• **ACTIVITY**:
With the images removed, repeat the data below exactly.

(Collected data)
↓

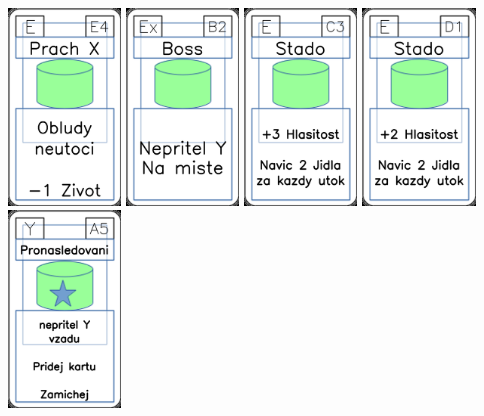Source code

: \documentclass[a4paper]{article}
\begin{document}
	\includegraphics[width=3.0cm]{img-4_53}
	\includegraphics[width=3.0cm]{img-4_6}
	\includegraphics[width=3.0cm]{img-4_42}
	\includegraphics[width=3.0cm]{img-4_45}
	\includegraphics[width=3.0cm]{img-5_34}
\end{document}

↑

• **TASK OUTPUT**:
Source code

: \documentclass[a4paper]{article}
\begin{document}
	\includegraphics[width=3.0cm]{img-4_53}
	\includegraphics[width=3.0cm]{img-4_6}
	\includegraphics[width=3.0cm]{img-4_42}
	\includegraphics[width=3.0cm]{img-4_45}
	\includegraphics[width=3.0cm]{img-5_34}
\end{document}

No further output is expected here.